IPv6 is the horizon, not an answer to every present claim

Every serious discussion of IPv4 scarcity has to include IPv6. In the long run, IPv6 is the only technically clean answer to the limits of a 32-bit address space. The RIPE NCC has promoted IPv6 for years, trained operators, supported measurement and helped keep deployment in the policy conversation. That work is necessary.

It is not a substitute for post-exhaustion legitimacy.

The reason is time. IPv6 may be the destination, but the transition economy is the present. Networks still need to serve IPv4-only users, connect to IPv4-dependent systems, maintain legacy customer environments, support hosting and security workflows, interoperate with older equipment, and operate in markets where full IPv6 reachability does not eliminate the need for IPv4. Dual stack is not a slogan. It is a cost structure. Carrier-grade NAT is not a philosophy. It is an engineering compromise with performance, logging, abuse-handling, troubleshooting and customer-experience consequences.

The claim that IPv6 solves IPv4 governance becomes weakest precisely where new entrants and small operators are most exposed. A large incumbent can buy IPv4, deploy CGNAT at scale, run dual stack, hire routing-security staff, maintain policy specialists and absorb delays. A small operator may need a modest amount of IPv4 simply to launch while also deploying IPv6. Telling that operator that IPv6 is the future does not answer how it obtains enough IPv4 for customers today.

This is where transition language can become regressive. If IPv4 access is expensive, opaque or administratively uncertain, incumbents with inventory are protected. Entrants face higher fixed costs. A transfer policy that appears prudent in abstract may entrench the networks that already hold enough address space. A registry that treats IPv6 advocacy as an excuse to neglect transfer-market clarity risks turning a technical transition into an incumbency subsidy.

The correct balance is more exacting. The RIPE NCC should continue to support IPv6. It should also treat IPv4 transfer recognition, legacy-record confidence, RPKI and reverse-DNS continuity, fee discipline and small-operator access as active governance responsibilities during the transition. A bridge that lasts decades becomes infrastructure. It cannot be governed as if everyone will stop using it next quarter.

The best IPv6 policy is a credible IPv4 transition economy. Operators are more likely to trust a registry's long-term advice if they see that the same registry is disciplined about present scarcity. A registry that is practical about IPv4 is not betraying IPv6. It is acknowledging the operating conditions under which IPv6 adoption actually proceeds.

That practical posture also prevents a subtle shift in accountability. If every IPv4 problem is answered with "deploy IPv6", then registry decisions about IPv4 become harder to scrutinise. Delays, ambiguous documentation requirements, weak leasing visibility, legacy uncertainty and fee burden can be dismissed as transitional discomfort. But for an operator trying to keep customers online, the transition is not a debating point. It is the environment in which capital is spent and risk is carried.
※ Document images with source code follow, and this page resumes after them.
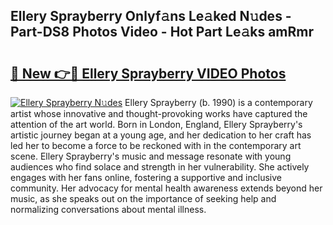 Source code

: ## Ellery Sprayberry Onlyf𝚊ns Le𝚊ked N𝚞des - Part-DS8 Photos Video - Hot Part Le𝚊ks amRmr

# <h2><a href="http://ab36817.deff.icu/?id=Ellery+Sprayberry">🔗 New 👉🔴 Ellery Sprayberry VIDEO Photos</a></h2>

[![Ellery Sprayberry N𝚞des](https://i.imgur.com/rIISA9y.gif)](http://ab36817.deff.icu/?id=Ellery+Sprayberry)
Ellery Sprayberry (b. 1990) is a contemporary artist whose innovative and thought-provoking works have captured the attention of the art world. Born in London, England, Ellery Sprayberry's artistic journey began at a young age, and her dedication to her craft has led her to become a force to be reckoned with in the contemporary art scene. Ellery Sprayberry's music and message resonate with young audiences who find solace and strength in her vulnerability. She actively engages with her fans online, fostering a supportive and inclusive community. Her advocacy for mental health awareness extends beyond her music, as she speaks out on the importance of seeking help and normalizing conversations about mental illness.
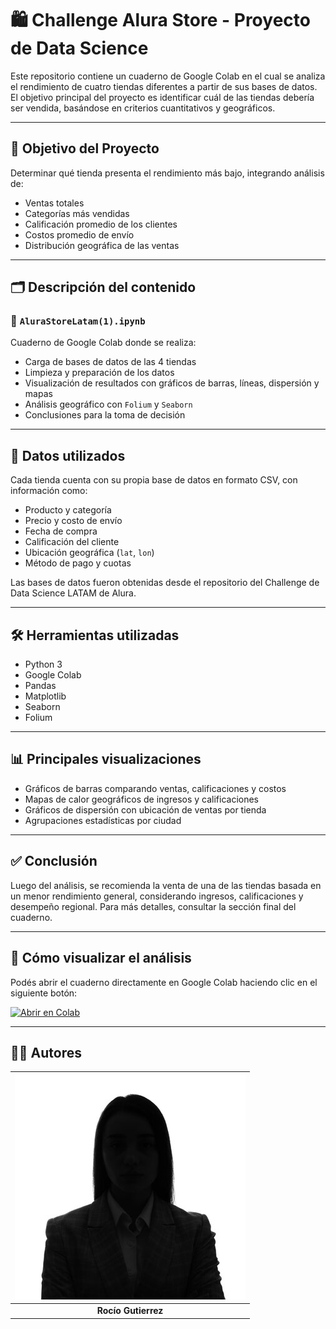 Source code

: # 🛍️ Challenge Alura Store - Proyecto de Data Science

Este repositorio contiene un cuaderno de Google Colab en el cual se analiza el rendimiento de cuatro tiendas diferentes a partir de sus bases de datos. El objetivo principal del proyecto es identificar cuál de las tiendas debería ser vendida, basándose en criterios cuantitativos y geográficos.

---

## 📌 Objetivo del Proyecto

Determinar qué tienda presenta el rendimiento más bajo, integrando análisis de:

- Ventas totales
- Categorías más vendidas
- Calificación promedio de los clientes
- Costos promedio de envío
- Distribución geográfica de las ventas

---

## 🗂️ Descripción del contenido

### 📄 `AluraStoreLatam(1).ipynb`

Cuaderno de Google Colab donde se realiza:

- Carga de bases de datos de las 4 tiendas
- Limpieza y preparación de los datos
- Visualización de resultados con gráficos de barras, líneas, dispersión y mapas
- Análisis geográfico con `Folium` y `Seaborn`
- Conclusiones para la toma de decisión

---

## 🧾 Datos utilizados

Cada tienda cuenta con su propia base de datos en formato CSV, con información como:

- Producto y categoría
- Precio y costo de envío
- Fecha de compra
- Calificación del cliente
- Ubicación geográfica (`lat`, `lon`)
- Método de pago y cuotas

Las bases de datos fueron obtenidas desde el repositorio del Challenge de Data Science LATAM de Alura.

---

## 🛠️ Herramientas utilizadas

- Python 3
- Google Colab
- Pandas
- Matplotlib
- Seaborn
- Folium

---

## 📊 Principales visualizaciones

- Gráficos de barras comparando ventas, calificaciones y costos
- Mapas de calor geográficos de ingresos y calificaciones
- Gráficos de dispersión con ubicación de ventas por tienda
- Agrupaciones estadísticas por ciudad

---

## ✅ Conclusión

Luego del análisis, se recomienda la venta de una de las tiendas basada en un menor rendimiento general, considerando ingresos, calificaciones y desempeño regional. Para más detalles, consultar la sección final del cuaderno.

---

## 📎 Cómo visualizar el análisis

Podés abrir el cuaderno directamente en Google Colab haciendo clic en el siguiente botón:

[![Abrir en Colab](https://colab.research.google.com/assets/colab-badge.svg)](https://colab.research.google.com/drive/1OFT3KlR5NGiP4SAnglubjmtnsFIXqn_E)

---

## 👩‍💻 Autores

| ![Rocío Gutierrez](https://github.com/rodelvalleg/Challenge_AluraStore_2025/blob/main/perfil_rocio.jpg?raw=true) |
|:-------------------------------------------------------------------------------------------------------------:|
| **Rocío Gutierrez**                                                                                           |
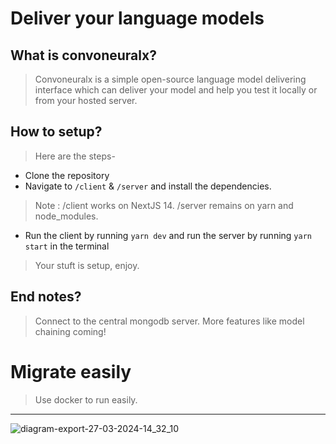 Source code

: # Deliver your language models

## What is convoneuralx?
> Convoneuralx is a simple open-source language model delivering interface
> which can deliver your model and help you test it locally or from your
> hosted server.

## How to setup?
> Here are the steps-
- Clone the repository
- Navigate to `/client` & `/server` and install the dependencies.
> Note : /client works on NextJS 14. /server remains on yarn and node_modules.
- Run the client by running `yarn dev` and run the server by running `yarn start` in the terminal
> Your stuft is setup, enjoy.

## End notes?
> Connect to the central mongodb server.
> More features like model chaining coming!


# Migrate easily
> Use docker to run easily.

---

![diagram-export-27-03-2024-14_32_10](https://github.com/itsshreyashk/convoneuralx/assets/147302693/1082ac0c-cb42-4b47-a8c9-66c68ec8105f)
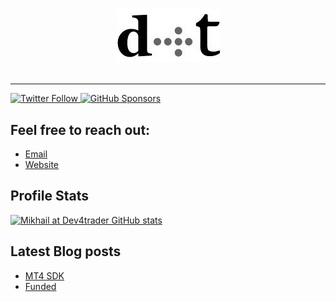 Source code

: <h1 align="center">

![dev4traders](./logo.jpg)

</h1>

---


<p>
  <a href="https://twitter.com/dev4traders">
    <img alt="Twitter Follow" src="https://img.shields.io/twitter/follow/dev4traders?color=%231DA1F2&style=for-the-badge">
  </a>

  <a href="https://github.com/sponsors/dev4traders">
    <img alt="GitHub Sponsors" src="https://img.shields.io/github/sponsors/dev4traders?style=for-the-badge">
  </a>
</p>


## Feel free to reach out:

- [Email](mailto://support@dev4traders.com)
- [Website](https://dev4traders.com/)


## Profile Stats

[![Mikhail at Dev4trader GitHub stats](https://github-readme-stats.vercel.app/api?username=mikha-dev)](https://github.com/anuraghazra/github-readme-stats)

## Latest Blog posts
<!-- BLOG-POST-LIST:START -->
- [MT4 SDK](https://dev4traders.com/php-sdk-for-mt4-api/)
- [Funded](https://dev4traders.com/funded-panel-for-prop-trading-firms/)
<!-- BLOG-POST-LIST:END -->

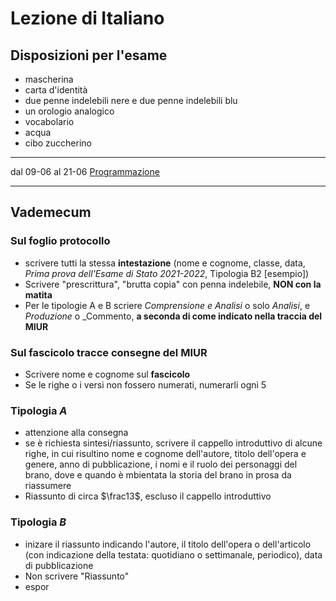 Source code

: # Lezione di Italiano
## Disposizioni per l'esame

* mascherina
* carta d'identità
* due penne indelebili nere e due penne indelebili blu
* un orologio analogico
* vocabolario
* acqua
* cibo zuccherino
---

dal 09-06 al 21-06 <u>Programmazione</u>

 ---
## Vademecum

### Sul foglio protocollo
* scrivere tutti la stessa **intestazione** (nome e cognome, classe, data, _Prima prova dell'Esame di Stato 2021-2022_, Tipologia B2 [esempio])
* Scrivere "prescrittura", "brutta copia" con penna indelebile, **NON con la matita**
* Per le tipologie A e B scriere _Comprensione e Analisi_ o solo _Analisi_, e _Produzione_ o _Commento, **a seconda di come indicato nella traccia del MIUR**
### Sul fascicolo tracce consegne del MIUR
* Scrivere nome e cognome sul **fascicolo**
* Se le righe o i versi non fossero numerati, numerarli ogni 5
### Tipologia $A$
* attenzione alla consegna
* se è richiesta sintesi/riassunto, scrivere il cappello introduttivo di alcune righe, in cui risultino nome e cognome dell'autore, titolo dell'opera e genere, anno di pubblicazione, i nomi e il ruolo dei personaggi del brano, dove e quando è mbientata la storia del brano in prosa da riassumere
* Riassunto di circa $\frac13$, escluso il cappello introduttivo
### Tipologia $B$
* inizare il riassunto indicando l'autore, il titolo dell'opera o dell'articolo (con indicazione della testata: quotidiano o settimanale, periodico), data di pubblicazione
* Non scrivere "Riassunto"
* espor
<!--stackedit_data:
eyJoaXN0b3J5IjpbMTgwODgzODc5MiwtMTA0MTg4OTI2NF19
--> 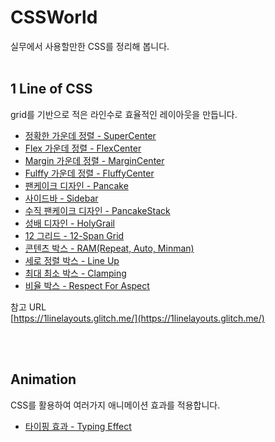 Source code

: # CSSWorld

실무에서 사용할만한 CSS를 정리해 봅니다.
<br>
<br>
## 1 Line of CSS

grid를 기반으로 적은 라인수로 효율적인 레이아웃을 만듭니다.

- [정확한 가운데 정렬 - SuperCenter](https://github.com/yonghap/CSSWorld/blob/main/posts/01.SuperCenter.md)
- [Flex 가운데 정렬 - FlexCenter](https://github.com/yonghap/CSSWorld/blob/main/posts/01.FlexCenter.md)
- [Margin 가운데 정렬 - MarginCenter](https://github.com/yonghap/CSSWorld/blob/main/posts/01.AutobotCenter.md)
- [Fulffy 가운데 정렬 - FluffyCenter](https://github.com/yonghap/CSSWorld/blob/main/posts/01.FluffyCenter.md)
- [팬케이크 디자인 - Pancake](https://github.com/yonghap/CSSWorld/blob/main/posts/02.Pancake.md)
- [사이드바 - Sidebar](https://github.com/yonghap/CSSWorld/blob/main/posts/03.Sidebar.md)
- [수직 팬케이크 디자인 - PancakeStack](https://github.com/yonghap/CSSWorld/blob/main/posts/04.PancakeStack.md)
- [성배 디자인 - HolyGrail](https://github.com/yonghap/CSSWorld/blob/main/posts/05.HolyGrailLayout.md)
- [12 그리드 - 12-Span Grid](https://github.com/yonghap/CSSWorld/blob/main/posts/06.12-SpanGrid.md)
- [콘텐츠 박스 - RAM(Repeat, Auto, Minman)](https://github.com/yonghap/CSSWorld/blob/main/posts/07.RAM.md)
- [세로 정렬 박스 - Line Up](https://github.com/yonghap/CSSWorld/blob/main/posts/08.LineUp.md)
- [최대 최소 박스 - Clamping](https://github.com/yonghap/CSSWorld/blob/main/posts/09.Clamping.md)
- [비율 박스 - Respect For Aspect](https://github.com/yonghap/CSSWorld/blob/main/posts/10.RespectForAspect.md)


참고 URL<br>
[https://1linelayouts.glitch.me/](https://1linelayouts.glitch.me/)

<br>
<br>

## Animation

CSS를 활용하여 여러가지 애니메이션 효과를 적용합니다.

- [타이핑 효과 - Typing Effect](https://github.com/yonghap/CSSWorld/blob/main/posts/11.TypingEffect.md)
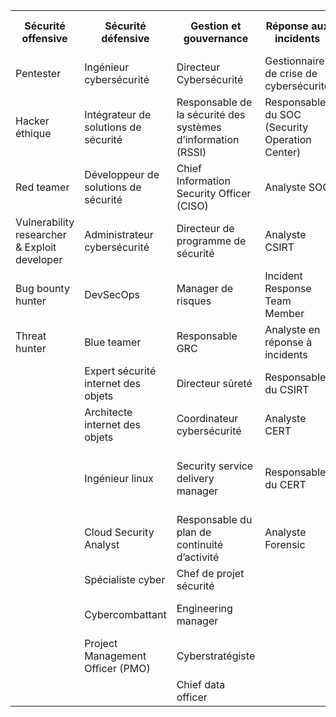 <table>
    <tr>
        <th>Sécurité offensive</th>
        <th>Sécurité défensive</th>
        <th>Gestion et gouvernance</th>
        <th>Réponse aux incidents</th>
        <th>Recherche et développement</th>
        <th>Formation et sensibilisation</th>
        <th>Juridique et conformité</th>
        <th>Sécurité des données et de l'IA</th>
        <th>Sécurité des réseaux et des infrastructures</th>
        <th>Sécurité applicative</th>
    </tr>
    <tr>
        <td>Pentester</td>
        <td>Ingénieur cybersécurité</td>
        <td>Directeur Cybersécurité</td>
        <td>Gestionnaire de crise de cybersécurité</td>
        <td>Cryptologue</td>
        <td>Formateur en cybersécurité</td>
        <td>Délégué à la protection des données</td>
        <td>Analyste de la menace cybersécurité</td>
        <td>Architecte Cybersécurité</td>
        <td>Développeur full stack</td>
    </tr>
    <tr>
        <td>Hacker éthique</td>
        <td>Intégrateur de solutions de sécurité</td>
        <td>Responsable de la sécurité des systèmes d’information (RSSI)</td>
        <td>Responsable du SOC (Security Operation Center)</td>
        <td>Chercheur en sécurité des systèmes d'information</td>
        <td>Security awareness officer</td>
        <td>Juriste spécialisé en cybersécurité</td>
        <td>Expert en IA</td>
        <td>Architecte réseau</td>
        <td>Développeur web</td>
    </tr>
    <tr>
        <td>Red teamer</td>
        <td>Développeur de solutions de sécurité</td>
        <td>Chief Information Security Officer (CISO)</td>
        <td>Analyste SOC</td>
        <td>Malware analyst</td>
        <td>Coach d’IA / Entraîneur d’IA</td>
        <td>Consultant conformité</td>
        <td>Ingénieur IA</td>
        <td>Administrateur réseau</td>
        <td>Développeur front-end</td>
    </tr>
    <tr>
        <td>Vulnerability researcher & Exploit developer</td>
        <td>Administrateur cybersécurité</td>
        <td>Directeur de programme de sécurité</td>
        <td>Analyste CSIRT</td>
        <td>OSINT Analyst</td>
        <td>Chargé de communication spécialisé en cybersécurité</td>
        <td>Responsable de l’éthique IA</td>
        <td>Data analyst</td>
        <td>Administrateur système</td>
        <td>Développeur back-end</td>
    </tr>
    <tr>
        <td>Bug bounty hunter</td>
        <td>DevSecOps</td>
        <td>Manager de risques</td>
        <td>Incident Response Team Member</td>
        <td>Media exploitation analyst</td>
        <td></td>
        <td>Légiste IA</td>
        <td>Data scientist</td>
        <td>Ingénieur avant-vente cybersécurité</td>
        <td>Développeur blockchain</td>
    </tr>
    <tr>
        <td>Threat hunter</td>
        <td>Blue teamer</td>
        <td>Responsable GRC</td>
        <td>Analyste en réponse à incidents</td>
        <td>Chercheur en cybersécurité comportementale</td>
        <td></td>
        <td>Auditeur de sécurité organisationnelle</td>
        <td>Ingénieur en machine learning</td>
        <td>Ingénieur big data</td>
        <td>Développeur no code</td>
    </tr>
    <tr>
        <td></td>
        <td>Expert sécurité internet des objets</td>
        <td>Directeur sûreté</td>
        <td>Responsable du CSIRT</td>
        <td>Spécialiste en Cybersécurité Quantique</td>
        <td></td>
        <td>Auditeur de sécurité technique</td>
        <td>Architecte en cybersécurité de l’IA</td>
        <td>Développeur big data</td>
        <td>Product builder no code</td>
    </tr>
    <tr>
        <td></td>
        <td>Architecte internet des objets</td>
        <td>Coordinateur cybersécurité</td>
        <td>Analyste CERT</td>
        <td>Analyste cybersécurité</td>
        <td></td>
        <td>Responsable des assurances</td>
        <td>Analyste en sécurité des blockchains</td>
        <td></td>
        <td>Expert no code</td>
    </tr>
    <tr>
        <td></td>
        <td>Ingénieur linux</td>
        <td>Security service delivery manager</td>
        <td>Responsable du CERT</td>
        <td></td>
        <td></td>
        <td>Responsable du contrôle interne</td>
        <td>Expert en cybersécurité environnementale (GreenSec Analyst)</td>
        <td></td>
        <td>Maker no code</td>
    </tr>
    <tr>
        <td></td>
        <td>Cloud Security Analyst</td>
        <td>Responsable du plan de continuité d’activité</td>
        <td>Analyste Forensic</td>
        <td></td>
        <td></td>
        <td></td>
        <td>Prompt Engineer</td>
        <td></td>
        <td>Spécialiste en développement sécurisé</td>
    </tr>
    <tr>
        <td></td>
        <td>Spécialiste cyber</td>
        <td>Chef de projet sécurité</td>
        <td></td>
        <td></td>
        <td></td>
        <td></td>
        <td>Wizard of Oz</td>
        <td></td>
        <td>DevOps</td>
    </tr>
    <tr>
        <td></td>
        <td>Cybercombattant</td>
        <td>Engineering manager</td>
        <td></td>
        <td></td>
        <td></td>
        <td></td>
        <td>Concepteur de personnalités d’IA / Psydesigner</td>
        <td></td>
        <td>Chargé de projet Chatbot</td>
    </tr>
    <tr>
        <td></td>
        <td>Project Management Officer (PMO)</td>
        <td>Cyberstratégiste</td>
        <td></td>
        <td></td>
        <td></td>
        <td></td>
        <td>Explicateur d’IA</td>
        <td></td>
        <td>Chef de produit cybersécurité</td>
    </tr>
    <tr>
        <td></td>
        <td></td>
        <td>Chief data officer</td>
        <td></td>
        <td></td>
        <td></td>
        <td></td>
        <td>Contrôleur des performances IA</td>
        <td></td>
        <td></td>
    </tr>
</table>
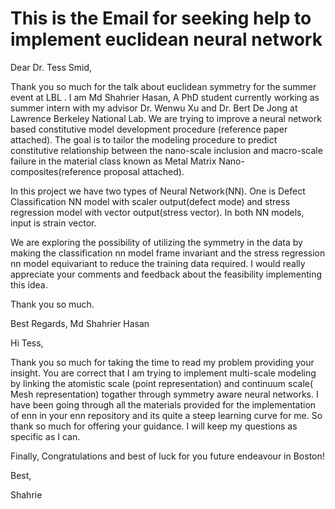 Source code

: # This is the Email for seeking help to implement euclidean neural network

Dear Dr. Tess Smid,

Thank you so much for the talk about euclidean symmetry for the summer event at LBL . I am Md Shahrier Hasan, A PhD student currently working as summer intern with my advisor Dr. Wenwu Xu and Dr. Bert De Jong at Lawrence Berkeley National Lab. We are trying to improve  a neural network based constitutive model development procedure (reference paper attached). The goal is to tailor the modeling procedure to predict constitutive relationship between the nano-scale inclusion and macro-scale failure in the material class known as Metal Matrix Nano-composites(reference proposal attached).

In this project we have two types of Neural Network(NN). One is Defect Classification NN model with scaler output(defect mode) and stress regression model with vector output(stress vector). In both NN models, input is strain vector.  

We are exploring the possibility of utilizing the symmetry in the data by making the classification nn model frame invariant and the stress regression nn model equivariant to reduce the training data required. I would really appreciate your comments and feedback about the feasibility implementing this idea.  

Thank you so much.

Best Regards,
Md Shahrier Hasan


Hi Tess,

Thank you so much for taking the time to read my problem providing your insight. You are correct that I am trying to implement multi-scale modeling by linking the atomistic scale (point representation) and continuum scale( Mesh representation) togather through symmetry aware neural networks. I have been going through all the materials provided for the implementation of enn in your enn repository and its quite a steep learning curve for me. So thank so much for offering your guidance. I will keep my questions as specific as I can.   

Finally, Congratulations and best of luck for you future endeavour in Boston! 

Best,

Shahrie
The registry's legitimacy must be judged in that environment, not in a completed future.

The language of care needs credible constraint

The word often used for registry responsibility is "stewardship". It is useful, and it is dangerous.

In the allocation era, it expressed a real duty. A finite pool of globally unique identifiers needed disciplined management. Giving out too much too fast would shorten the pool's life. Issuing fragments without attention to aggregation could impose routing costs. Letting records decay would harm troubleshooting and coordination. In that setting, the vocabulary of care matched the activity: allocate cautiously, record accurately, preserve uniqueness and support the running network.

After exhaustion, the word needs a narrower definition. If it means uniqueness, accuracy, contactability, secure publication, fraud resistance, lawful processing and service continuity, it remains legitimate. If it means continuing discretion over the economic use of already allocated IPv4, it becomes suspect.

The difference is not semantic. It changes who bears risk. Under a thin definition, the registry records and verifies. Operators bear market risk, deployment risk, customer risk and investment risk. Under a thick definition, the registry also shapes transferability, leasing legitimacy, business-model acceptability and sometimes the conditions under which an operator can continue to rely on a resource. Yet the registry usually does not bear proportionate downside if its judgment is wrong. That asymmetry is the political economy behind post-exhaustion legitimacy.

A membership association is not a public legislature. A policy mailing list is not a court. A regional service area is not a political people. A claim to care for the Internet does not by itself create authority to control capital movement. The more valuable IPv4 becomes, the more dangerous it is to let a broad institutional word do work that should be done by precise rules.

The RIPE NCC is better positioned than more troubled institutions because it publishes procedures, charging schemes, policy pages, technical documentation and sanctions transparency material. It also operates in an ecosystem that distinguishes RIPE, the open technical community, from the RIPE NCC, the membership association that implements and administers registry services. These are real strengths. But transparency does not remove the problem of scope. It simply makes the boundary easier to inspect.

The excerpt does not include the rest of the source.